Black Lives Matter Minneapolis Protest (Andy Witchger)

By Frances Causey

The ongoing murders of unarmed black people by white policemen are stark reminders of America’s centuries old tradition of brutalizing black bodies and souls. This violent American pastime will not end until more white people stop stubbornly and even callously refuse to accept the consequences of our nation’s racist history, deny the white privilege it has provided us, and fail to stand with our African American brothers and sisters against a system designed to oppress them.

But what makes these racist murders different than the untold number preceding them has been the ongoing nationwide wave of protests composed of Americans of every creed and color - suggesting a new multi-ethnic movement for racial justice is emerging.

White privilege is defined "as an unearned advantage and benefit given to white people based on a system that was normalized on the experiences, values and perceptions of white people.” I lived this life of white privilege, enjoying all its trappings. I was educated in a whites only segregated academy created in the South in response to desegregation, attended an elite southern university, earning a degree that my parents paid for. I ran in a circle of other white privileged people whose connections later would benefit me greatly. 

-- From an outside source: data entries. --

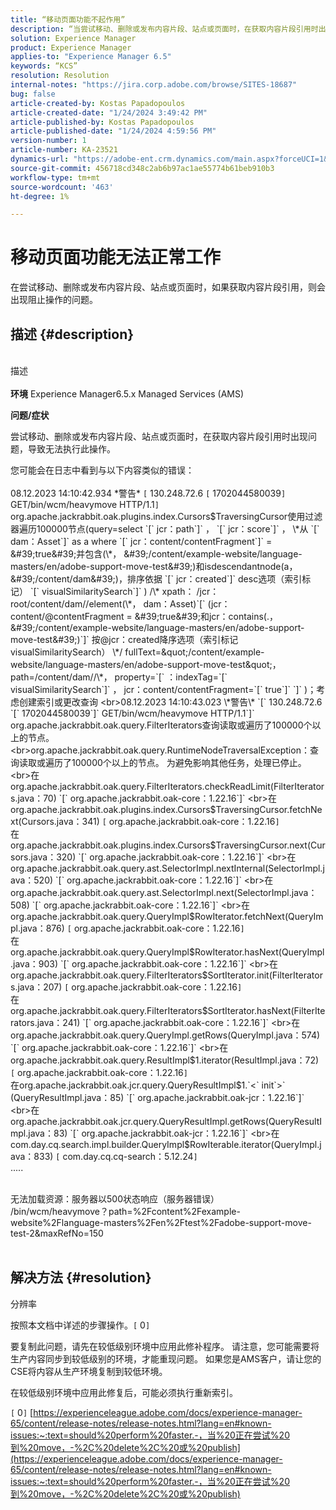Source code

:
 ```yaml
---
title: “移动页面功能不起作用”
description: “当尝试移动、删除或发布内容片段、站点或页面时，在获取内容片段引用时出现问题”
solution: Experience Manager
product: Experience Manager
applies-to: "Experience Manager 6.5"
keywords: “KCS”
resolution: Resolution
internal-notes: "https://jira.corp.adobe.com/browse/SITES-18687"
bug: false
article-created-by: Kostas Papadopoulos
article-created-date: "1/24/2024 3:49:42 PM"
article-published-by: Kostas Papadopoulos
article-published-date: "1/24/2024 4:59:56 PM"
version-number: 1
article-number: KA-23521
dynamics-url: "https://adobe-ent.crm.dynamics.com/main.aspx?forceUCI=1&pagetype=entityrecord&etn=knowledgearticle&id=050adb2c-d0ba-ee11-a569-6045bd006c82"
source-git-commit: 456718cd348c2ab6b97ac1ae55774b61beb910b3
workflow-type: tm+mt
source-wordcount: '463'
ht-degree: 1%

---
```


# 移动页面功能无法正常工作


在尝试移动、删除或发布内容片段、站点或页面时，如果获取内容片段引用，则会出现阻止操作的问题。

## 描述 {#description}

<br>描述<br><br>
<b>环境</b>
Experience Manager6.5.x Managed Services (AMS)



<b>问题/症状</b>

尝试移动、删除或发布内容片段、站点或页面时，在获取内容片段引用时出现问题，导致无法执行此操作。



您可能会在日志中看到与以下内容类似的错误：
<br><br>08.12.2023 14:10:42.934 \*警告\* `[` 130.248.72.6 `[` 1702044580039`]`  GET/bin/wcm/heavymove HTTP/1.1`]`  org.apache.jackrabbit.oak.plugins.index.Cursors$TraversingCursor使用过滤器遍历100000节点(query=select `[` jcr：path`]` ， `[` jcr：score`]` ， \*从 `[` dam：Asset`]`  as a where `[` jcr：content/contentFragment`]`  = &#39;true&#39;并包含(\*， &#39;/content/example-website/language-masters/en/adobe-support-move-test&#39;)和isdescendantnode(a， &#39;/content/dam&#39;)，排序依据 `[` jcr：created`]`  desc选项（索引标记） `[` visualSimilaritySearch`]` ) /\* xpath： /jcr：root/content/dam//element(\*， dam：Asset)`[` (jcr：content/@contentFragment = &#39;true&#39;和jcr：contains(.， &#39;/content/example-website/language-masters/en/adobe-support-move-test&#39;)`]`  按@jcr：created降序选项（索引标记visualSimilaritySearch） \*/ fullText=&quot;/content/example-website/language-masters/en/adobe-support-move-test&quot;， path=/content/dam//\*， property=`[` ：indexTag=`[` visualSimilaritySearch`]` ， jcr：content/contentFragment=`[` true`]` `]` )；考虑创建索引或更改查询
<br>08.12.2023 14:10:43.023 \*警告\* `[` 130.248.72.6 `[` 1702044580039`]`  GET/bin/wcm/heavymove HTTP/1.1`]`  org.apache.jackrabbit.oak.query.FilterIterators查询读取或遍历了100000个以上的节点。
<br>org.apache.jackrabbit.oak.query.RuntimeNodeTraversalException：查询读取或遍历了100000个以上的节点。 为避免影响其他任务，处理已停止。
<br>在org.apache.jackrabbit.oak.query.FilterIterators.checkReadLimit(FilterIterators.java：70) `[` org.apache.jackrabbit.oak-core：1.22.16`]`
<br>在org.apache.jackrabbit.oak.plugins.index.Cursors$TraversingCursor.fetchNext(Cursors.java：341) `[` org.apache.jackrabbit.oak-core：1.22.16`]`
<br>在org.apache.jackrabbit.oak.plugins.index.Cursors$TraversingCursor.next(Cursors.java：320) `[` org.apache.jackrabbit.oak-core：1.22.16`]`
<br>在org.apache.jackrabbit.oak.query.ast.SelectorImpl.nextInternal(SelectorImpl.java：520) `[` org.apache.jackrabbit.oak-core：1.22.16`]`
<br>在org.apache.jackrabbit.oak.query.ast.SelectorImpl.next(SelectorImpl.java：508) `[` org.apache.jackrabbit.oak-core：1.22.16`]`
<br>在org.apache.jackrabbit.oak.query.QueryImpl$RowIterator.fetchNext(QueryImpl.java：876) `[` org.apache.jackrabbit.oak-core：1.22.16`]`
<br>在org.apache.jackrabbit.oak.query.QueryImpl$RowIterator.hasNext(QueryImpl.java：903) `[` org.apache.jackrabbit.oak-core：1.22.16`]`
<br>在org.apache.jackrabbit.oak.query.FilterIterators$SortIterator.init(FilterIterators.java：207) `[` org.apache.jackrabbit.oak-core：1.22.16`]`
<br>在org.apache.jackrabbit.oak.query.FilterIterators$SortIterator.hasNext(FilterIterators.java：241) `[` org.apache.jackrabbit.oak-core：1.22.16`]`
<br>在org.apache.jackrabbit.oak.query.QueryImpl.getRows(QueryImpl.java：574) `[` org.apache.jackrabbit.oak-core：1.22.16`]`
<br>在org.apache.jackrabbit.oak.query.ResultImpl$1.iterator(ResultImpl.java：72) `[` org.apache.jackrabbit.oak-core：1.22.16`]`
<br>在org.apache.jackrabbit.oak.jcr.query.QueryResultImpl$1.`<` init`>` (QueryResultImpl.java：85) `[` org.apache.jackrabbit.oak-jcr：1.22.16`]`
<br>在org.apache.jackrabbit.oak.jcr.query.QueryResultImpl.getRows(QueryResultImpl.java：83) `[` org.apache.jackrabbit.oak-jcr：1.22.16`]`
<br>在com.day.cq.search.impl.builder.QueryImpl$RowIterable.iterator(QueryImpl.java：833) `[` com.day.cq.cq-search：5.12.24`]`
<br>.....


<br>无法加载资源：服务器以500状态响应（服务器错误）
<br>/bin/wcm/heavymove？path=%2Fcontent%2Fexample-website%2Flanguage-masters%2Fen%2Ftest%2Fadobe-support-move-test-2&amp;maxRefNo=150<br><br>



## 解决方法 {#resolution}

分辨率<br>


按照本文档中详述的步骤操作。`[` 0`]`

要复制此问题，请先在较低级别环境中应用此修补程序。 请注意，您可能需要将生产内容同步到较低级别的环境，才能重现问题。 如果您是AMS客户，请让您的CSE将内容从生产环境复制到较低环境。

在较低级别环境中应用此修复后，可能必须执行重新索引。

`[` 0`]`
[https://experienceleague.adobe.com/docs/experience-manager-65/content/release-notes/release-notes.html?lang=en#known-issues:~:text=should%20perform%20faster.-，当%20正在尝试%20到%20move，-%2C%20delete%2C%20或%20publish](https://experienceleague.adobe.com/docs/experience-manager-65/content/release-notes/release-notes.html?lang=en#known-issues:~:text=should%20perform%20faster.-，当%20正在尝试%20到%20move，-%2C%20delete%2C%20或%20publish)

My ancestor, Edmund Pendleton, who was George Washington’s personal lawyer, contributed greatly to this appalling legacy. Pendleton was the acting Revolutionary governor of Virginia and along with Thomas Jefferson and others, revised Virginia's legal code after the Revolution, codifying slavery into American law.

Haunted by my families’ slave-owning past, I directed a documentary feature film, “The Long Shadow to tell the hidden story of our nation’s original sin and the integral role historical revisionism, and white privilege and apathy have played in preventing fundamental change. What I learned in making this film is that Black people will never overcome a system designed to oppress them, until more white people transition from “I’m not a racist” to “I’m anti-racist”.

It was not easy for me to come to terms with my own white privilege and then make the transition to an anti-racist. White guilt is pointless, as are feelings of blame for atrocities you did not commit. What matters is understanding that systemic racism has benefited us to the detriment of those whom many of our ancestors enslaved. 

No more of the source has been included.